Items from a data source

BEGIN

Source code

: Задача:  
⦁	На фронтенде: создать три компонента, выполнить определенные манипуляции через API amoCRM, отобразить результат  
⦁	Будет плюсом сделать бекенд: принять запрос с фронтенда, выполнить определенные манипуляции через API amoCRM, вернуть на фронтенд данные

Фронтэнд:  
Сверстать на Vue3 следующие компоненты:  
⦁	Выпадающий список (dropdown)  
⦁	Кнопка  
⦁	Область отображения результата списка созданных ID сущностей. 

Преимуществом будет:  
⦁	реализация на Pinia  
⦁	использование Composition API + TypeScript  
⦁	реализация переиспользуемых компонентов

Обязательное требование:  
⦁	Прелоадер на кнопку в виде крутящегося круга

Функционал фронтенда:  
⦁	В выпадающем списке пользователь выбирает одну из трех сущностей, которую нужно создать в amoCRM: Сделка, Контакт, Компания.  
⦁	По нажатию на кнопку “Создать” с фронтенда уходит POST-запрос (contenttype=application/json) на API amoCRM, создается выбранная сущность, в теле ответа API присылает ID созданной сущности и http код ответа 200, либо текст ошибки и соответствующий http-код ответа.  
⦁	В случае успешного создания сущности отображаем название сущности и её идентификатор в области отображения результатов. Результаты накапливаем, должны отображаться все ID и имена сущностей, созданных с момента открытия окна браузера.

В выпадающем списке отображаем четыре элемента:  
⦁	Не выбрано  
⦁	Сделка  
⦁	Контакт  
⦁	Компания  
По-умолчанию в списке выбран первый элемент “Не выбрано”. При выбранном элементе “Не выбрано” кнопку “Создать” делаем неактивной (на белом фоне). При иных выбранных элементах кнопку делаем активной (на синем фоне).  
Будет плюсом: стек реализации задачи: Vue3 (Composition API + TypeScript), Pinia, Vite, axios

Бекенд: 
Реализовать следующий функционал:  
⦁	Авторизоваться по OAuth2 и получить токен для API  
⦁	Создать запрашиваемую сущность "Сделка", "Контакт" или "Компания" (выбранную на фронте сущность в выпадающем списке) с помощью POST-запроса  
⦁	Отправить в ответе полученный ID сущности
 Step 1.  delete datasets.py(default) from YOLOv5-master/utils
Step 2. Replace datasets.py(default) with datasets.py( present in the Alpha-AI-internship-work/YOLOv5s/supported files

END

**Try it**
All entries must be given again exactly.

**Expected output**
Source code

: Задача:  
⦁	На фронтенде: создать три компонента, выполнить определенные манипуляции через API amoCRM, отобразить результат  
⦁	Будет плюсом сделать бекенд: принять запрос с фронтенда, выполнить определенные манипуляции через API amoCRM, вернуть на фронтенд данные

Фронтэнд:  
Сверстать на Vue3 следующие компоненты:  
⦁	Выпадающий список (dropdown)  
⦁	Кнопка  
⦁	Область отображения результата списка созданных ID сущностей. 

Преимуществом будет:  
⦁	реализация на Pinia  
⦁	использование Composition API + TypeScript  
⦁	реализация переиспользуемых компонентов

Обязательное требование:  
⦁	Прелоадер на кнопку в виде крутящегося круга

Функционал фронтенда:  
⦁	В выпадающем списке пользователь выбирает одну из трех сущностей, которую нужно создать в amoCRM: Сделка, Контакт, Компания.  
⦁	По нажатию на кнопку “Создать” с фронтенда уходит POST-запрос (contenttype=application/json) на API amoCRM, создается выбранная сущность, в теле ответа API присылает ID созданной сущности и http код ответа 200, либо текст ошибки и соответствующий http-код ответа.  
⦁	В случае успешного создания сущности отображаем название сущности и её идентификатор в области отображения результатов. Результаты накапливаем, должны отображаться все ID и имена сущностей, созданных с момента открытия окна браузера.

В выпадающем списке отображаем четыре элемента:  
⦁	Не выбрано  
⦁	Сделка  
⦁	Контакт  
⦁	Компания  
По-умолчанию в списке выбран первый элемент “Не выбрано”. При выбранном элементе “Не выбрано” кнопку “Создать” делаем неактивной (на белом фоне). При иных выбранных элементах кнопку делаем активной (на синем фоне).  
Будет плюсом: стек реализации задачи: Vue3 (Composition API + TypeScript), Pinia, Vite, axios

Бекенд: 
Реализовать следующий функционал:  
⦁	Авторизоваться по OAuth2 и получить токен для API  
⦁	Создать запрашиваемую сущность "Сделка", "Контакт" или "Компания" (выбранную на фронте сущность в выпадающем списке) с помощью POST-запроса  
⦁	Отправить в ответе полученный ID сущности
 Step 1.  delete datasets.py(default) from YOLOv5-master/utils
Step 2. Replace datasets.py(default) with datasets.py( present in the Alpha-AI-internship-work/YOLOv5s/supported files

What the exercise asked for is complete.